Doug Powe: I will pick up on some of those tools, but I want to go back to something you said that I found really fascinating. You talked about being able to sort of predict or tell when a student would sort of flourish when it came to worship. So, I’m just curious. What were the signs that they intuitively know how to do worship in smaller congregations? What were those giveaways to you?

Teresa Stewart: One of them was they were not looking to replicate what excellence looks like in a large place. Instead of trying to Band-Aid over and find fixes and start with the question, “but we need to figure out a way to get a great praise band,” they were starting with a different question, diagnosing, and falling in love with their own communities. They were looking for local gifts and local expressions and how people in their community could get their hands on what the work of the worship was going to be. And they were comfortable with it being unsettled work. They were not expecting to have a locked down script of every five minutes — “I know exactly what’s going to happen.” They were leaving some things up for grabs and intentionally including local and not simply what they thought were excellent resources.

Doug Powe: This is interesting, and you talked about this a couple of times now with many small congregations because they go to workshops and they get, of course, material from whatever their denomination may be to point them towards the congregation that does this very well, and it usually is a larger congregation. So, they try to copy or emulate what that congregation is doing, but that really pushes in the wrong direction because they are not that congregation. So, what you are saying is small congregations, the first step, it sounds like, is they actually have to ask a different question and not simply think about doing worship to try to become something they’re not but really focus on “who we are.” Can you say a little bit more about what it means to focus on who you are?

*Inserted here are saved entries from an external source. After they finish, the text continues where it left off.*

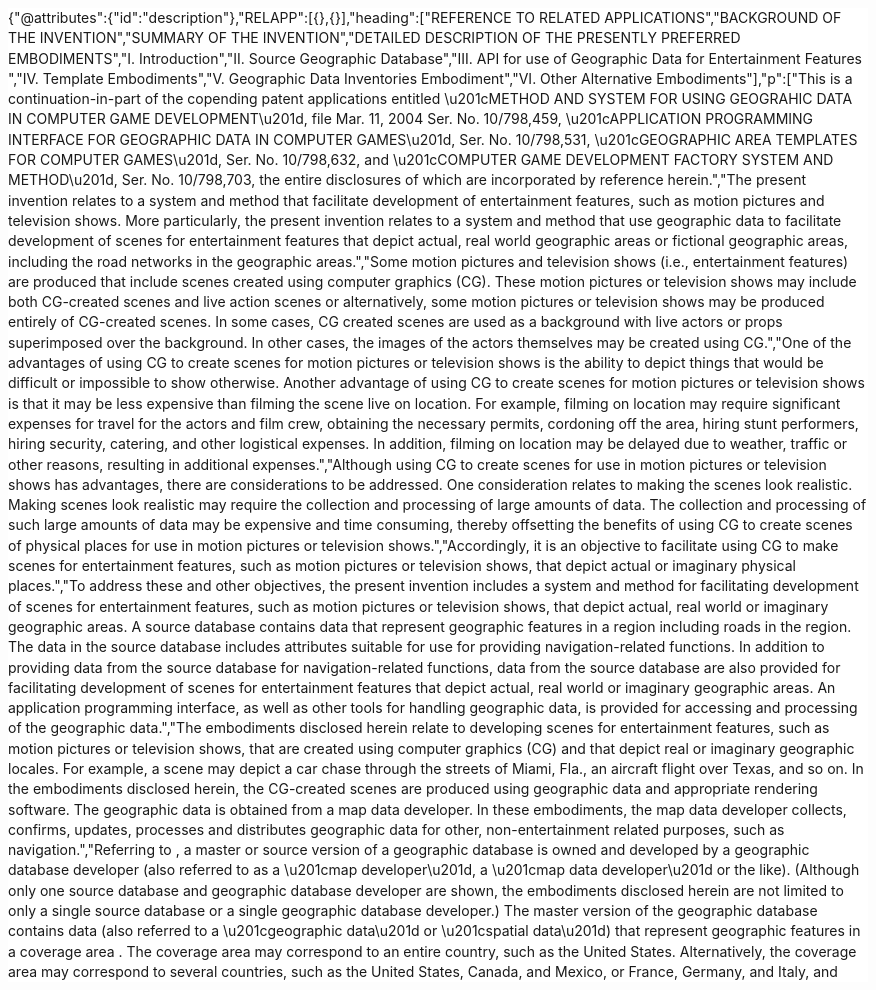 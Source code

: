 {"@attributes":{"id":"description"},"RELAPP":[{},{}],"heading":["REFERENCE TO RELATED APPLICATIONS","BACKGROUND OF THE INVENTION","SUMMARY OF THE INVENTION","DETAILED DESCRIPTION OF THE PRESENTLY PREFERRED EMBODIMENTS","I. Introduction","II. Source Geographic Database","III. API for use of Geographic Data for Entertainment Features ","IV. Template Embodiments","V. Geographic Data Inventories Embodiment","VI. Other Alternative Embodiments"],"p":["This is a continuation-in-part of the copending patent applications entitled \u201cMETHOD AND SYSTEM FOR USING GEOGRAHIC DATA IN COMPUTER GAME DEVELOPMENT\u201d, file Mar. 11, 2004 Ser. No. 10\/798,459, \u201cAPPLICATION PROGRAMMING INTERFACE FOR GEOGRAPHIC DATA IN COMPUTER GAMES\u201d, Ser. No. 10\/798,531, \u201cGEOGRAPHIC AREA TEMPLATES FOR COMPUTER GAMES\u201d, Ser. No. 10\/798,632, and \u201cCOMPUTER GAME DEVELOPMENT FACTORY SYSTEM AND METHOD\u201d, Ser. No. 10\/798,703, the entire disclosures of which are incorporated by reference herein.","The present invention relates to a system and method that facilitate development of entertainment features, such as motion pictures and television shows. More particularly, the present invention relates to a system and method that use geographic data to facilitate development of scenes for entertainment features that depict actual, real world geographic areas or fictional geographic areas, including the road networks in the geographic areas.","Some motion pictures and television shows (i.e., entertainment features) are produced that include scenes created using computer graphics (CG). These motion pictures or television shows may include both CG-created scenes and live action scenes or alternatively, some motion pictures or television shows may be produced entirely of CG-created scenes. In some cases, CG created scenes are used as a background with live actors or props superimposed over the background. In other cases, the images of the actors themselves may be created using CG.","One of the advantages of using CG to create scenes for motion pictures or television shows is the ability to depict things that would be difficult or impossible to show otherwise. Another advantage of using CG to create scenes for motion pictures or television shows is that it may be less expensive than filming the scene live on location. For example, filming on location may require significant expenses for travel for the actors and film crew, obtaining the necessary permits, cordoning off the area, hiring stunt performers, hiring security, catering, and other logistical expenses. In addition, filming on location may be delayed due to weather, traffic or other reasons, resulting in additional expenses.","Although using CG to create scenes for use in motion pictures or television shows has advantages, there are considerations to be addressed. One consideration relates to making the scenes look realistic. Making scenes look realistic may require the collection and processing of large amounts of data. The collection and processing of such large amounts of data may be expensive and time consuming, thereby offsetting the benefits of using CG to create scenes of physical places for use in motion pictures or television shows.","Accordingly, it is an objective to facilitate using CG to make scenes for entertainment features, such as motion pictures or television shows, that depict actual or imaginary physical places.","To address these and other objectives, the present invention includes a system and method for facilitating development of scenes for entertainment features, such as motion pictures or television shows, that depict actual, real world or imaginary geographic areas. A source database contains data that represent geographic features in a region including roads in the region. The data in the source database includes attributes suitable for use for providing navigation-related functions. In addition to providing data from the source database for navigation-related functions, data from the source database are also provided for facilitating development of scenes for entertainment features that depict actual, real world or imaginary geographic areas. An application programming interface, as well as other tools for handling geographic data, is provided for accessing and processing of the geographic data.","The embodiments disclosed herein relate to developing scenes for entertainment features, such as motion pictures or television shows, that are created using computer graphics (CG) and that depict real or imaginary geographic locales. For example, a scene may depict a car chase through the streets of Miami, Fla., an aircraft flight over Texas, and so on. In the embodiments disclosed herein, the CG-created scenes are produced using geographic data and appropriate rendering software. The geographic data is obtained from a map data developer. In these embodiments, the map data developer collects, confirms, updates, processes and distributes geographic data for other, non-entertainment related purposes, such as navigation.","Referring to , a master or source version of a geographic database  is owned and developed by a geographic database developer  (also referred to as a \u201cmap developer\u201d, a \u201cmap data developer\u201d or the like). (Although only one source database and geographic database developer are shown, the embodiments disclosed herein are not limited to only a single source database or a single geographic database developer.) The master version of the geographic database  contains data  (also referred to a \u201cgeographic data\u201d or \u201cspatial data\u201d) that represent geographic features in a coverage area . The coverage area  may correspond to an entire country, such as the United States. Alternatively, the coverage area  may correspond to several countries, such as the United States, Canada, and Mexico, or France, Germany, and Italy, and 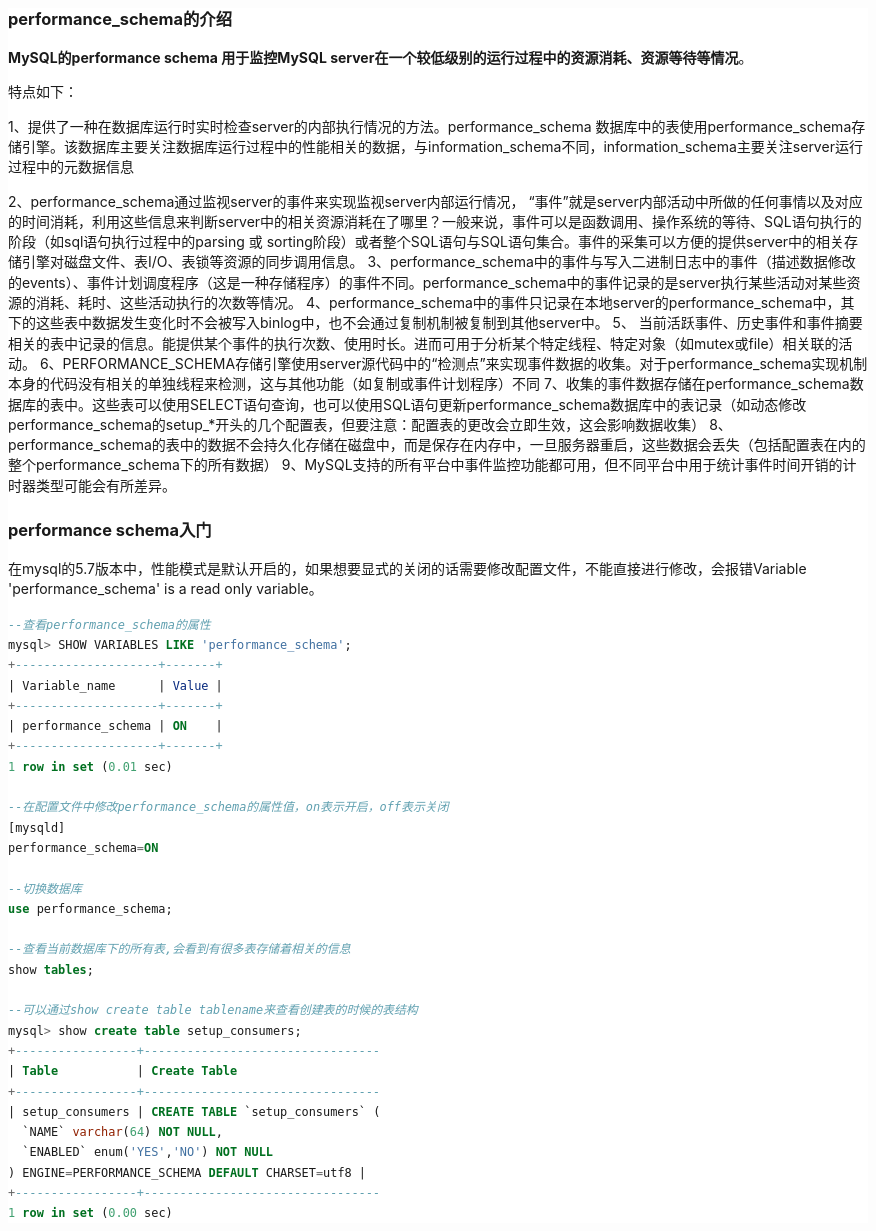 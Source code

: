 ### performance_schema的介绍

 **MySQL的performance schema 用于监控MySQL server在一个较低级别的运行过程中的资源消耗、资源等待等情况**。

 特点如下：

 1、提供了一种在数据库运行时实时检查server的内部执行情况的方法。performance_schema 数据库中的表使用performance_schema存储引擎。该数据库主要关注数据库运行过程中的性能相关的数据，与information_schema不同，information_schema主要关注server运行过程中的元数据信息

 2、performance_schema通过监视server的事件来实现监视server内部运行情况， “事件”就是server内部活动中所做的任何事情以及对应的时间消耗，利用这些信息来判断server中的相关资源消耗在了哪里？一般来说，事件可以是函数调用、操作系统的等待、SQL语句执行的阶段（如sql语句执行过程中的parsing 或 sorting阶段）或者整个SQL语句与SQL语句集合。事件的采集可以方便的提供server中的相关存储引擎对磁盘文件、表I/O、表锁等资源的同步调用信息。 3、performance_schema中的事件与写入二进制日志中的事件（描述数据修改的events）、事件计划调度程序（这是一种存储程序）的事件不同。performance_schema中的事件记录的是server执行某些活动对某些资源的消耗、耗时、这些活动执行的次数等情况。 4、performance_schema中的事件只记录在本地server的performance_schema中，其下的这些表中数据发生变化时不会被写入binlog中，也不会通过复制机制被复制到其他server中。 5、 当前活跃事件、历史事件和事件摘要相关的表中记录的信息。能提供某个事件的执行次数、使用时长。进而可用于分析某个特定线程、特定对象（如mutex或file）相关联的活动。 6、PERFORMANCE_SCHEMA存储引擎使用server源代码中的“检测点”来实现事件数据的收集。对于performance_schema实现机制本身的代码没有相关的单独线程来检测，这与其他功能（如复制或事件计划程序）不同 7、收集的事件数据存储在performance_schema数据库的表中。这些表可以使用SELECT语句查询，也可以使用SQL语句更新performance_schema数据库中的表记录（如动态修改performance_schema的setup_*开头的几个配置表，但要注意：配置表的更改会立即生效，这会影响数据收集） 8、performance_schema的表中的数据不会持久化存储在磁盘中，而是保存在内存中，一旦服务器重启，这些数据会丢失（包括配置表在内的整个performance_schema下的所有数据） 9、MySQL支持的所有平台中事件监控功能都可用，但不同平台中用于统计事件时间开销的计时器类型可能会有所差异。

### performance schema入门

 在mysql的5.7版本中，性能模式是默认开启的，如果想要显式的关闭的话需要修改配置文件，不能直接进行修改，会报错Variable 'performance_schema' is a read only variable。

```sql
--查看performance_schema的属性
mysql> SHOW VARIABLES LIKE 'performance_schema';
+--------------------+-------+
| Variable_name      | Value |
+--------------------+-------+
| performance_schema | ON    |
+--------------------+-------+
1 row in set (0.01 sec)

--在配置文件中修改performance_schema的属性值，on表示开启，off表示关闭
[mysqld]
performance_schema=ON

--切换数据库
use performance_schema;

--查看当前数据库下的所有表,会看到有很多表存储着相关的信息
show tables;

--可以通过show create table tablename来查看创建表的时候的表结构
mysql> show create table setup_consumers;
+-----------------+---------------------------------
| Table           | Create Table                    
+-----------------+---------------------------------
| setup_consumers | CREATE TABLE `setup_consumers` (
  `NAME` varchar(64) NOT NULL,                      
  `ENABLED` enum('YES','NO') NOT NULL               
) ENGINE=PERFORMANCE_SCHEMA DEFAULT CHARSET=utf8 |  
+-----------------+---------------------------------
1 row in set (0.00 sec)                             
```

Teresa Stewart: Absolutely. I think one of the first pieces of that “who you are” is what is the aesthetic out of which you worship? And an aesthetic may sound like a big kind of overwhelming word, but it’s not. I mean, we get this. We are human beings deeply attuned to aesthetic cues all the time. And all we have to do is look back to the COVID changes in television and we know this. For example, the patterns and practices that worked when Colbert was in the Ed Sullivan Theater did not work when he was in his home office. He had to change the timing of jokes, the way he spoke to things, his entire being and presentation because it felt awkward or stilted not in the context of this big theater. And this, you know, was the same thing with Seth Meyers and Jimmy Fallon. There were big aesthetic switches they had to do.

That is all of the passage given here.